Quoted strings are not scanned correctly with /caseinsensitive

Mar 19, 2012 at 5:18 PM
Edited Mar 19, 2012 at 5:19 PM

Hi all,

Given the following example, running this scanner does not scan the quoted text with caseinsensitive option enabled. The text is scanned correctly when i disable the option. Is this expected behavior?


%namespace LexScanner
%option noparser nofiles caseinsensitive

string	\"[^\"]*\"

{string}	Console.WriteLine("string: " + yytext);


    public static void Main(string[] argp) { 
		var foo = "\"a quoted string\"";
		Console.WriteLine("Scanning '" + foo + "'");
		Scanner scnr = new Scanner();
		scnr.SetSource(foo, 0);


I'm running GPLEX version: 1.1.6


Mar 21, 2012 at 11:46 AM

Hi swiebertje.  Yes, it looks like a bug.  I will check it out and get back when I have a fix.


Mar 22, 2012 at 5:19 AM


Ok, so this was a problem with the processing of inverted sets in the /caseinsensitive case. A couple of other small issues were fixed at the same time, and the updated sources are in the repository.  I will generate a new distribution within the next few days.

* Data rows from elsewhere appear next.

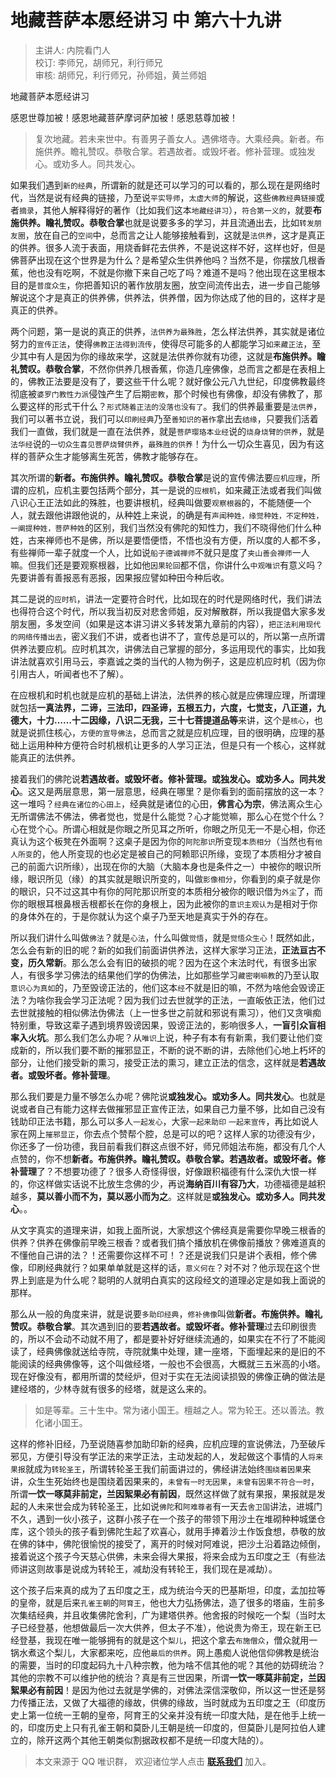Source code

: # 地藏菩萨本愿经讲习 中 第六十九讲

> 主讲人: 内院看门人 <br />
> 校订: 李师兄，胡师兄，利行师兄 <br />
> 审核: 胡师兄，利行师兄，孙师姐，黄兰师姐 <br />

地藏菩萨本愿经讲习

感恩世尊加被！感恩地藏菩萨摩诃萨加被！感恩慈尊加被！

> 复次地藏。若未来世中。有善男子善女人。遇佛塔寺。大乘经典。新者。布施供养。瞻礼赞叹。恭敬合掌。若遇故者。或毁坏者。修补营理。或独发心。或劝多人。同共发心。

如果我们遇到`新的经典`，所谓新的就是还可以学习的可以看的，那么现在是网络时代，当然是说有经典的链接，乃至说`平实导师`，`太虚大师`的解说，这些`佛教经典链接`或者`摘录`，其他人解释得好的著作（比如我们这本`地藏经讲习`），`符合第一义的`，就要**布施供养。瞻礼赞叹。恭敬合掌**也就是说要多多的学习，并且流通出去，比如`转发朋友圈`，放在自己的`空间`中，总而言之让人能够接触看到，这就是`法供养`，这才是真正的供养。很多人流于表面，用烧香鲜花去供养，不是说这样不好，这样也好，但是佛菩萨出现在这个世界是为什么？是希望众生供养他吗？当然不是，你摆放几根香蕉，他也没有吃啊，不就是你撤下来自己吃了吗？难道不是吗？他出现在这里根本目的是`普度众生`，你把善知识的著作放朋友圈，放空间流传出去，进一步自己能够解说这个才是真正的供养佛，供养法，供养僧，因为你达成了他的目的，这样才是真正的供养。

两个问题，第一是说的真正的供养，`法供养为最殊胜`，怎么样法供养，其实就是诸位努力的`宣传正法`，使得`佛教正法得到流传`，使得尽可能多的人都能学习`如来藏正法`，至少其中有人是因为你的缘故来学，这就是法供养你就有功德，这就是**布施供养。瞻礼赞叹。恭敬合掌**，不然你供养几根香蕉，你造几座佛像，总而言之都是在表相上的，佛教正法要是没有了，要这些干什么呢？就好像公元八九世纪，印度佛教最终彻底被`婆罗门教性力派`侵蚀产生了后期`密教`，那个时候也有佛像，却没有佛教了，那么要这样的形式干什么？`形式随着正法的没落也没有了`。我们的供养最重要是`法供养`，我们可以著书立说，我们可以`印刷经典`乃至`善知识的著作`拿出去`结缘`，只要我们活着我们一直做，我们就是一直在法供养，就是`菩萨璎珞本业经`说的`烧身烧臂的供养`，就是`法华经`说的`一切众生喜见菩萨烧臂供养`，`最殊胜的供养`！为什么一切众生喜见，因为有这样的菩萨众生才能够离生死苦，佛教才能够存在。

其次所谓的**新者。布施供养。瞻礼赞叹。恭敬合掌**是说的宣传佛法要`应机应理`，所谓的应机，应机主要包括两个部分，其一是说的`应根机`，如来藏正法或者我们叫做八识心王正法如此的殊胜，也要讲根机，经典叫做要`观察根器`的，不能随便一个人，就去跟他讲跟他说的，从种姓上来说，的确是有`声闻种姓，缘觉种姓，不定种姓，一阐提种姓，菩萨种姓`的区别，我们当然没有佛陀的知性力，我们不晓得他们什么种姓，古来禅师也不是佛，所以是要悟便悟，不悟也没有方便，所以度的人都不多，有些禅师一辈子就度一个人，比如说`船子德诚禅师`不就只是度了`夹山善会禅师`一人嘛。但我们还是要观察根器，比如他`因果轮回`都不信，你讲什么`中观唯识`有意义吗？先要讲善有善报恶有恶报，因果报应譬如种田今种后收。

其二是说的`应时机`，讲法一定要符合时代，比如现在的时代是网络时代，我们讲法也得符合这个时代，所以我当初反对悲舍师姐，反对解散群，所以我提倡大家多发朋友圈，多发空间（如果是这本讲习讲义多转发第九章前的内容），`把正法利用现代的网络传播出去`，密义我们不讲，或者也讲不了，宣传总是可以的，所以第一点所谓供养法要应机。应时机其次，讲佛法自己掌握的部分，多运用现代的事实，比如我讲法就喜欢引用马云，李嘉诚之类的当代的人物为例子，这是应机应时机（因为你引用古人，听闻者也不了解）。

在应根机和时机也就是应机的基础上讲法，法供养的核心就是应佛理应理，所谓理就包括**一真法界，二谛，三法印，四圣谛，五根五力，六度，七觉支，八正道，九德大，十力……十二因缘，八识二无我，三十七菩提道品等**来讲，这个是`核心`，也就是说抓住核心，`方便的宣导佛法`，总而言之就是应机应理，目的很明确，应理的基础上运用种种方便符合时机根机让更多的人学习正法，但是只有一个核心，这样就能真正的法供养。

接着我们的佛陀说**若遇故者。或毁坏者。修补营理。或独发心。或劝多人。同共发心**。这又是两层意思，第一层意思，经典在哪里？是你看到的面前摆放的这一本？这一堆吗？`经典在诸位的心田上`，经典就是诸位的心田，**佛言心为宗**，佛法离众生心无所谓佛法不佛法，佛者觉也，觉是什么能觉？心才能觉嘛，那么心在觉个什么？心在觉个心。所谓心相就是你眼之所见耳之所听，你眼之所见无一不是心相，你还真认为这个板凳在外面啊？这桌子是因为你的`阿陀那识`所变现`本质相分`（当然也有`他人所变`的，他人所变现的也必定是被自己的阿赖耶识所缘，变现了本质相分才被自己的前面六识所缘），出现在你的大脑（大脑本身也是条件之一）中被你的眼识所缘，眼识所见（缘）的其实就是眼识所变的，叫做`影像相分`，你看到的桌子就是你的眼识，只不过这其中有你的阿陀那识所变的本质相分被你的眼识借为`外尘`了，而你的眼根耳根鼻根舌根都长在你的身根上，因为此被你的`意识主观认为`是相对于你的身体外在的，于是你就认为这个桌子乃至天地是真实于外的存在。

所以我们讲什么叫做`佛法`？就是`心法`，什么叫做`觉悟`，就是`觉悟众生心`！既然如此，怎么会有新的旧的呢？新的如我们前面讲供养法，这样大家学习正法，**正法亘古不变，历久常新**。那么怎么会有旧的破损的呢？因为在这个末法时代，有很多出家人，有很多学习佛法的结果他们学的伪佛法，比如那些学习`藏密喇嘛教`的乃至认取`意识心为真如`的，乃至毁谤正法的，他们这本`经`不就是旧的嘛，不然为啥他会毁谤正法？为啥你我会学习正法呢？因为我们过去世就学的正法，一直皈依正法，他们过去世就接触的相似佛法伪佛法（上一世多世之前就和邪说有熏习），他们又贪嗔痴特别重，导致这辈子遇到境界毁谤因果，毁谤正法的，影响很多人，**一盲引众盲相率入火坑**。那么我们怎么办呢？从`唯识`上说，种子有本有有新熏，我们要让他们变成新的，所以我们要不断的摧邪显正，不断的说不断的讲，去除他们心地上朽坏的部分，让他们接受新的熏习，接受正法的熏习，建立正法的信念，这样就是**若遇故者。或毁坏者。修补营理**。

那么我们要是力量不够怎么办呢？佛陀说**或独发心。或劝多人。同共发心**。也就是说或者自己有能力这样去做摧邪显正宣传正法，如果自己力量不够，比如自己没有钱助印正法书籍，那么可以多人`一起发心`，大家`一起来助印` `一起来宣传`，再比如说人家在网上`摧邪显正`，你去点个赞帮个腔，总是可以的吧？这样人家的功德没有少，你还多了一份功德，我目前看我们群这点很不好，师兄师姐法布施，都没有几个人点赞的，你不想**新者。布施供养。瞻礼赞叹。恭敬合掌。若遇故者。或毁坏者。修补营理**了？不想要功德了？很多人奇怪得很，好像跟积福德有什么深仇大恨一样的，你这样做实话说不比放生念佛的少，再说**海纳百川有容乃大**，功德福德是越积越多，**莫以善小而不为，莫以恶小而为之**。这样就是**或独发心。或劝多人。同共发心**。。

从文字真实的道理来讲，如我上面所说，大家想这个佛经真是需要你早晚三根香的供养？供养在佛像前早晚三根香？或者我们搞个播放机在佛像前播放？佛难道真的不懂他自己讲的法？！还需要你这样不可！？还是说我们只是讲个表相，修个佛像，印刷经典就行？如果单单就是这样的话，`意义何在`？对不对？他示现在这个世界上到底是为什么呢？聪明的人就明白真实的这段经文的道理必定是如我上面说的那样。

那么从一般的角度来讲，就是说要`多助印经典`，`修补佛像`叫做**新者。布施供养。瞻礼赞叹。恭敬合掌**。其次遇到旧的要**若遇故者。或毁坏者。修补营理**过去印刷很贵的，所以不会动不动就不用了，都是要补好好继续流通的，如果实在不行了不能阅读了，经典佛像就送给寺院，寺院就集中处理，建一座塔，下面埋起来的是旧的不能阅读的经典佛像等，这个叫做经塔，一般也不会很高，大概就三五米高的小塔。现在好像没有，都用所谓的焚经炉，但对于实在无法阅读损毁的佛像正确的做法是建经塔的，少林寺就有很多的经塔，就是这么来的。

> 如是等辈。三十生中。常为诸小国王。檀越之人。常为轮王。还以善法。教化诸小国王。

这样的修补旧经，乃至说随喜参加助印新的经典，应机应理的宣说佛法，乃至破斥邪见，方便引导没有学正法的来学正法，主动发起的人，发起做这个事情的人`将来果报`就成为`转轮圣王`，所谓转轮圣王我们前面讲过的，佛经讲法始终`围绕着因果`来讲，众生生死始终也是围绕着因果来的，`未曾有一时无因果`，`未曾有因果不符合一时`，所谓**一饮一啄莫非前定，兰因絮果必有前因**，既然这样做了就有果报，果报就是发起的人未来世会成为转轮圣王，比如说`佛陀`和`阿难尊者`有一天去`舍卫国`讲法，进城门不久，遇到一伙小孩子，这群小孩子在一个孩子的带领下用沙土在堆砌种种城堡仓库，这个领头的孩子看到佛陀生起了欢喜心，就用手捧着沙土作饭食想，恭敬的放在佛的钵中，佛陀很愉悦的接受了，离开的时候对阿难说，把沙土沿着路边倾倒，接着说这个孩子今天慈心供佛，未来会得大果报，将来会成为五印度之王（有些法师讲这则故事是说成为转轮王，减劫没有转轮王，我们现在是减劫）。

这个孩子后来真的成为了五印度之王，成为统治今天的巴基斯坦，印度，孟加拉等的皇帝，就是后来`孔雀王朝`的`阿育王`，他也大力弘扬佛法，造了很多的塔庙，生前多次集结经典，并且收集佛陀舍利，广为建塔供养。他舍报的时候吃一个梨（当时太子已经登基，他想做最后一次大供养，但太子不准），他说贵为帝王，现在新王已经登基，我现在唯一能够拥有的就是这个`梨儿`，把这个拿去`布施僧众`，僧众就用一锅水煮这个梨儿，大家都来吃，应他`最后的供养`。网上愚痴人说他信仰佛教是统治的需要，当时的印度起码九十八种宗教，他为啥不信其他的呢？其他的妨碍统治？其他的宗教不可以维护他的统治？真是有三世因果，所谓**一饮一啄莫非前定，兰因絮果必有前因**！是因为他过去就是学佛的，对佛法深信深敬仰，所以这一世还是努力传播正法，又做了大福德的缘故，供佛的缘故，当时就成为五印度之王（印度历史上第一位统一王朝的皇帝，阿育王的父亲并没有统一印度大陆，是在他手上统一的，印度历史上只有孔雀王朝和莫卧儿王朝是统一印度的，但莫卧儿是阿拉伯人建立的，除开这两个其他王朝类似割据政权都不是统一印度大陆的）。

> 本文来源于 QQ 唯识群， 欢迎诸位学人点击 **[联系我们](https://mp.weixin.qq.com/s/lZCfWjmLjgNR165Tx4_bCQ)** 加入。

There were actually two problems:  character sets were always broken if all of the following were true - /caseinsensitive option, set was inverted [^...], character set was 8-bit (/nounicode option).  This is why your example is broken even though there is no alphabetic character in \"[^\"]*\".  The second problem was that the conversion of any such set to the case insensitive form must be performed *before* the set inversion is processed. 

Thank you very much for giving me a nice short example to beat on!


Mar 22, 2012 at 3:09 PM

Hi John.

Thanks for the fast fix and the effort you're putting in this nice project!